We’re not ready for this
Despite the hype, the metaverse is a technology still very much in its infancy, and its ability to gain wider adoption could be hurt as a broader reckoning around digital privacy takes place. Concerns have arisen over the sheer amount of data that the metaverse will create on its users, such as biometrics.
With the technology being so new, some experts are asking if brands are moving too fast given how consumer adoption remains low.
“There hasn’t been any platform in the history of the internet that has started with brands being present there first. It always starts with people first, and they need to have the interest,” van Ginkel said.
Part of the problem for consumers is that the user experience in the virtual space is currently subpar, per van Ginkel. It takes too long to set up an avatar, and for many brands, the novelty of the metaverse alone may not be enough to compel users to join. However, for brands with an established connection to youth culture, consumers may be willing to overlook the metaverse’s issues. For example, Nike’s fan base may be willing to use the tech to engage with their favorite brand, but a newer company attempting to use the metaverse to establish itself may see lackluster response.
Another drawback for marketers is that currently, a united metaverse doesn’t exist, according to Jack Cameron, co-founder of metaverse marketing company Luna Market. There are several metaverse platforms, but interconnectivity has yet to be achieved.
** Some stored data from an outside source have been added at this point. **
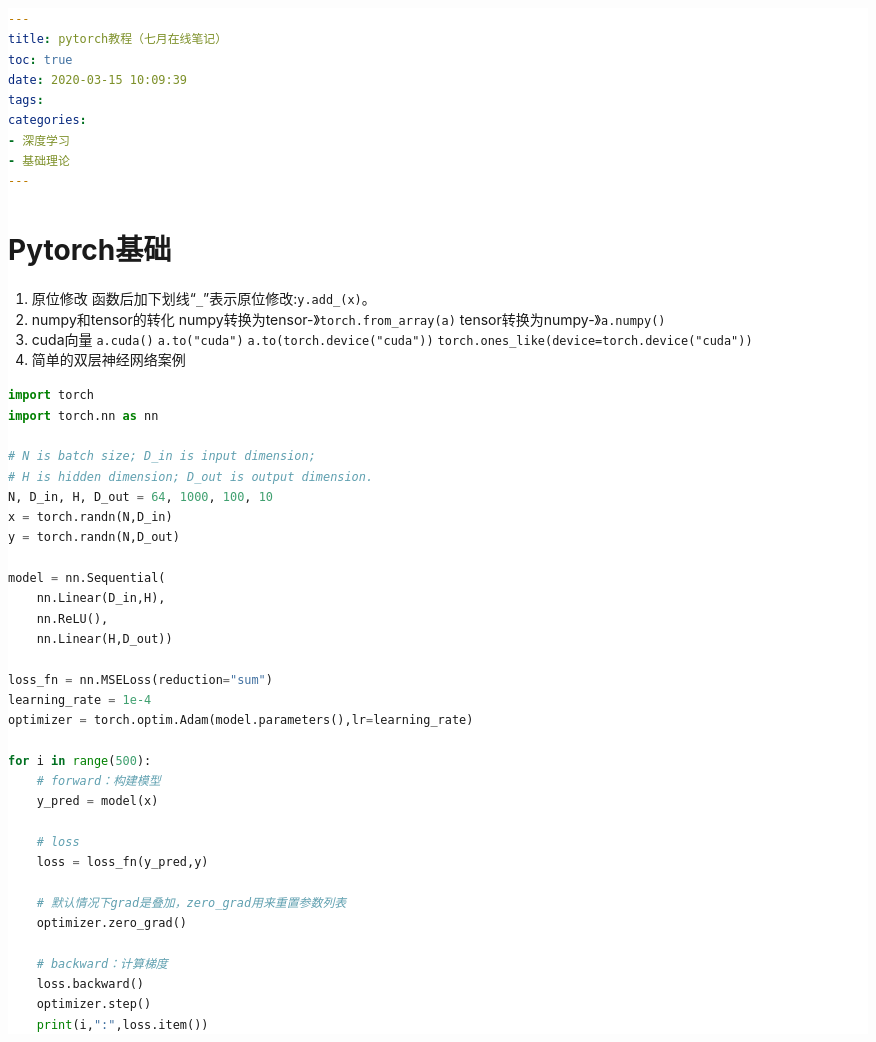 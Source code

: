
 ```yaml
---
title: pytorch教程（七月在线笔记）
toc: true
date: 2020-03-15 10:09:39
tags:
categories:
- 深度学习
- 基础理论
---
```


# Pytorch基础

1. 原位修改
函数后加下划线“`_`”表示原位修改:`y.add_(x)`。
2. numpy和tensor的转化
numpy转换为tensor-》`torch.from_array(a)`
tensor转换为numpy-》`a.numpy()`
3. cuda向量
`a.cuda()`
`a.to("cuda")`
`a.to(torch.device("cuda"))`
`torch.ones_like(device=torch.device("cuda"))`
4. 简单的双层神经网络案例
```python
import torch
import torch.nn as nn

# N is batch size; D_in is input dimension;
# H is hidden dimension; D_out is output dimension.
N, D_in, H, D_out = 64, 1000, 100, 10
x = torch.randn(N,D_in)
y = torch.randn(N,D_out)

model = nn.Sequential(
    nn.Linear(D_in,H),
    nn.ReLU(),
    nn.Linear(H,D_out))

loss_fn = nn.MSELoss(reduction="sum")
learning_rate = 1e-4
optimizer = torch.optim.Adam(model.parameters(),lr=learning_rate)

for i in range(500):
    # forward：构建模型
    y_pred = model(x)
    
    # loss
    loss = loss_fn(y_pred,y)
    
    # 默认情况下grad是叠加，zero_grad用来重置参数列表
    optimizer.zero_grad()
    
    # backward：计算梯度
    loss.backward()
    optimizer.step()
    print(i,":",loss.item())
```
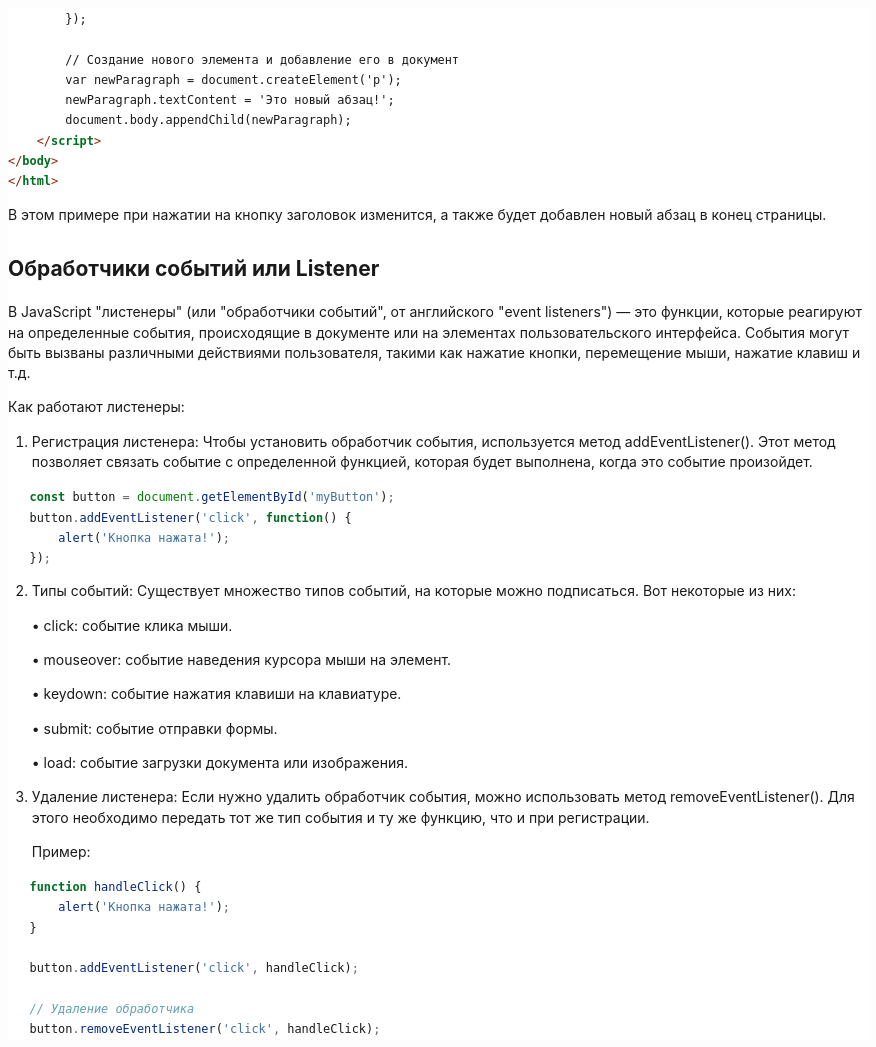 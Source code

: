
 ```html
        });

        // Создание нового элемента и добавление его в документ
        var newParagraph = document.createElement('p');
        newParagraph.textContent = 'Это новый абзац!';
        document.body.appendChild(newParagraph);
    </script>
</body>
</html>
```

В этом примере при нажатии на кнопку заголовок изменится, а также будет добавлен новый абзац в конец страницы. 

## Обработчики событий или Listener

В JavaScript "листенеры" (или "обработчики событий", от английского "event listeners") — это функции, которые реагируют на определенные события, происходящие в документе или на элементах пользовательского интерфейса. События могут быть вызваны различными действиями пользователя, такими как нажатие кнопки, перемещение мыши, нажатие клавиш и т.д.

Как работают листенеры:

1. Регистрация листенера:
   Чтобы установить обработчик события, используется метод addEventListener(). Этот метод позволяет связать событие с определенной функцией, которая будет выполнена, когда это событие произойдет.

```javascript
   const button = document.getElementById('myButton');
   button.addEventListener('click', function() {
       alert('Кнопка нажата!');
   });
```

2. Типы событий:
   Существует множество типов событий, на которые можно подписаться. Вот некоторые из них:

   • click: событие клика мыши.

   • mouseover: событие наведения курсора мыши на элемент.

   • keydown: событие нажатия клавиши на клавиатуре.

   • submit: событие отправки формы.

   • load: событие загрузки документа или изображения.

3. Удаление листенера:
   Если нужно удалить обработчик события, можно использовать метод removeEventListener(). Для этого необходимо передать тот же тип события и ту же функцию, что и при регистрации.

   Пример:

```javascript
   function handleClick() {
       alert('Кнопка нажата!');
   }

   button.addEventListener('click', handleClick);
   
   // Удаление обработчика
   button.removeEventListener('click', handleClick);
```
Brands that focus too much on onboarding may miss the whole point of virtual connection and interaction. At its core, the metaverse is a game, according to Cameron. So while it’s a way for people to pass time online and connect with friends, the metaverse shouldn’t be treated like other social media platforms. Instead, brands should think in terms of video games and design their strategy to fit what makes gaming appealing.
“I think people who focus on just onboarding lose sight of what makes a game good. It’s how you play and how it feels to play it,” Cameron said.